In honor of the late great Dave Brubeck, who was born a century ago on this day December 6, 1920, here’s “Take Five.” Although Brubeck didn’t compose it, he did enable and encourage its creation. And he recorded it with his quartet. It made him one of the first “pop stars of jazz,” as he was dubbed.
He had a love of playing jazz in odd time signatures, such as 5/4 of 7/8. His drummer, Joe Morello had come up with a great drum groove in 5/4 which Brubeck liked.
Brubeck told me the story of “Take Five” back in 1995, sitting outside at a sunny Santa Monica hotel, munching on almonds.
“I told Paul to put a melody over Joe Morello’s beat,” Brubeck said. “So Paul put a couple melodies.
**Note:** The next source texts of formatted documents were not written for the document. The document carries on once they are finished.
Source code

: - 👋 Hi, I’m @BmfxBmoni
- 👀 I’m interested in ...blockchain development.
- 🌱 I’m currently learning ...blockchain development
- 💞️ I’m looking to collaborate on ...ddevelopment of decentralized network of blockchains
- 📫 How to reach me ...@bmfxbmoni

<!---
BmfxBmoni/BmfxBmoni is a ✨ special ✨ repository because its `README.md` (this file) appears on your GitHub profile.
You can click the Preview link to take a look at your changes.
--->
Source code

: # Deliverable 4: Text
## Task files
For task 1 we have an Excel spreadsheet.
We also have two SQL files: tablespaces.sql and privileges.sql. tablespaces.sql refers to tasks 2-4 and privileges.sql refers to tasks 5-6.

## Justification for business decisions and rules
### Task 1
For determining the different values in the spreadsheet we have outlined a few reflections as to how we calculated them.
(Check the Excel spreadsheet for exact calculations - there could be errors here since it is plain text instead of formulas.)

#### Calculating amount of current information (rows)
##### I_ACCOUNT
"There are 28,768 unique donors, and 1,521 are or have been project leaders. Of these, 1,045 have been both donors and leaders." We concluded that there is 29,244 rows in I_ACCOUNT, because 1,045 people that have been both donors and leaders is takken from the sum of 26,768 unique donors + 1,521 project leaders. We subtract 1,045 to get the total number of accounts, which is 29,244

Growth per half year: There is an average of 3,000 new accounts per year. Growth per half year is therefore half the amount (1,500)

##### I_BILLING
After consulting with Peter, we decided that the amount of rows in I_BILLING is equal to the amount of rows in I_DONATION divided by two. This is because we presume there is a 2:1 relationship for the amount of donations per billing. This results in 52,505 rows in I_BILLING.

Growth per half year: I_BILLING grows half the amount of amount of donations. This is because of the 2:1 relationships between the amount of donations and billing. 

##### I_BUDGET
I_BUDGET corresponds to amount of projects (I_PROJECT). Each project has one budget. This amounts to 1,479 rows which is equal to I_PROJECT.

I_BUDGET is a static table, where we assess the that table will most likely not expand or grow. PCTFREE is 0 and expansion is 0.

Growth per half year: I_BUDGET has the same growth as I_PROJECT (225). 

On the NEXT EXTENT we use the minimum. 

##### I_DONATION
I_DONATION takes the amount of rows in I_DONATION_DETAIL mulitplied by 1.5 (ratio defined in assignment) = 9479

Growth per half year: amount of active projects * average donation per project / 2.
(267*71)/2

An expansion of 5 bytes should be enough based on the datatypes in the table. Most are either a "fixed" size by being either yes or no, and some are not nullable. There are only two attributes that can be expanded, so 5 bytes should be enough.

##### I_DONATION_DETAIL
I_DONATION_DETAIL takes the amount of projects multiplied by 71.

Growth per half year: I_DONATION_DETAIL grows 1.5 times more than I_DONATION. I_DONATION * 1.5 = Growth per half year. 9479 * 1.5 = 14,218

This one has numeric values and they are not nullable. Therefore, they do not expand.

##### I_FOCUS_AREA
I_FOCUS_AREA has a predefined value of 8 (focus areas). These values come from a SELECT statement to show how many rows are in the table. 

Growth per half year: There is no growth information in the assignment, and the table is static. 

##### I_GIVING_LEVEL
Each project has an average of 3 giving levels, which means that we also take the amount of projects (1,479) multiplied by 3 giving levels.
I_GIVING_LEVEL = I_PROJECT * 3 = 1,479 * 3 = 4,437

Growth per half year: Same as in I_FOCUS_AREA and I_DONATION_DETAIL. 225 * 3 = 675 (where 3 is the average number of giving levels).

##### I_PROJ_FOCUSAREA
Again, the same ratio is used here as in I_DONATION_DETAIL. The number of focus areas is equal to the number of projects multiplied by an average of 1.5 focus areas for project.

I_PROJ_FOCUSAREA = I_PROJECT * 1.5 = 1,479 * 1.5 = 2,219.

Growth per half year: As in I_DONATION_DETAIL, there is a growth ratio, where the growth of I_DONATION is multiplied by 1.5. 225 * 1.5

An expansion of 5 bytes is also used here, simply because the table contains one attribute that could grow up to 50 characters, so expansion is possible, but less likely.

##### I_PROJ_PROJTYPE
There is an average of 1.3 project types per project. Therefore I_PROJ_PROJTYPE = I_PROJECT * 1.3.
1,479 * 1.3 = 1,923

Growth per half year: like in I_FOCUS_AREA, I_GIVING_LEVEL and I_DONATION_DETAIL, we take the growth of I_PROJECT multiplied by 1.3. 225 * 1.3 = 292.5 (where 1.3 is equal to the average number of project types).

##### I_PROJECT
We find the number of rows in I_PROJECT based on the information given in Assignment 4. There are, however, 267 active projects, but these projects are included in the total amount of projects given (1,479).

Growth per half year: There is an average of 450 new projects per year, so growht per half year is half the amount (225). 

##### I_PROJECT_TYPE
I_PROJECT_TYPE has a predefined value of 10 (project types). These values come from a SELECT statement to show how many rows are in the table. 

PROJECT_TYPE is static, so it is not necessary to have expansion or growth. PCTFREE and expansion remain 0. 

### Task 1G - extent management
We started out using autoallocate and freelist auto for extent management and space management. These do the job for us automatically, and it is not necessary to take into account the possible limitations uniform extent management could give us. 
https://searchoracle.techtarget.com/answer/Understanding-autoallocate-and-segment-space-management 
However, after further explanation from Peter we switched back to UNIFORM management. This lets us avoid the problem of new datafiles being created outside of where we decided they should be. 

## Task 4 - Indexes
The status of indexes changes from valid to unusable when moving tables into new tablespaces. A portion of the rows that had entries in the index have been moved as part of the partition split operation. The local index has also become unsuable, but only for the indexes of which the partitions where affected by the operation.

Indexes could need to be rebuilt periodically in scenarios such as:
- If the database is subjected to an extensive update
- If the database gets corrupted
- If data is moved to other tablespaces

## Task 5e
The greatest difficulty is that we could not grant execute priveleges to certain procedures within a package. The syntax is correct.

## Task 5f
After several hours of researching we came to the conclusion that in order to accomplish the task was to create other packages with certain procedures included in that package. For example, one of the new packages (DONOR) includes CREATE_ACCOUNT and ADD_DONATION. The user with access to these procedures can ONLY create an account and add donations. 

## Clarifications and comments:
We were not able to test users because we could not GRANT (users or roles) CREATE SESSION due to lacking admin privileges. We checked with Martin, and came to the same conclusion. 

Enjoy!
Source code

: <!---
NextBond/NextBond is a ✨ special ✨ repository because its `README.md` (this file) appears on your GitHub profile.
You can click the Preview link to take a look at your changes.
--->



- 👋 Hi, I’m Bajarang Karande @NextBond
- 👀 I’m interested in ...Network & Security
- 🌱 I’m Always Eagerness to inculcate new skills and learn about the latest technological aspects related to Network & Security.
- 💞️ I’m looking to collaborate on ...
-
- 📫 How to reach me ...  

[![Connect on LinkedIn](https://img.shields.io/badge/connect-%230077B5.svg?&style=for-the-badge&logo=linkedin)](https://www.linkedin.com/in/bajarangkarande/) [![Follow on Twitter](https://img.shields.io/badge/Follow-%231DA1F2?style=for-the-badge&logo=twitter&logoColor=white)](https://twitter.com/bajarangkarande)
But he didn’t have a tune. He just had two melodies. He said, ‘I can’t write a tune in 5/4,’ and he had given up. I said, ‘You’ve got two good melodies here, let’s work out a form.’ So I worked out an A-A-B-A form and Paul caught on immediately.”
Brubeck was in town to play that night at the Hollywood Bowl with his quintet.
“You can’t hear anything at the Bowl,” he said. “There’s too much distance between the performer and the audience.” It’s that distance that he’s been trying to overcome over the years, convinced that the public, much more than the honchos of the record companies who often call the shots, can appreciate all the complexity and richness his music can hold.
When he brought in his now-classic Time Out album, featuring “Take Five” and other pieces in odd time signatures, the record company told him it would never fly, since it’s impossible to dance to anything outside of a strict 4/4 meter. They wanted him to go home and write some dance tunes quickly. He refused. Reluctantly they released the record. It was a huge success — “Take Five” became the greatest selling jazz record of all time and the biggest success of Brubeck’s career. It affirmed his faith in his musical instincts and taught him the most important lesson of all: follow the music first wherever it leads. All else is secondary.
Brubeck died on December 5, 2012, in Norwalk, Connecticut, on the eve of his 91st birthday.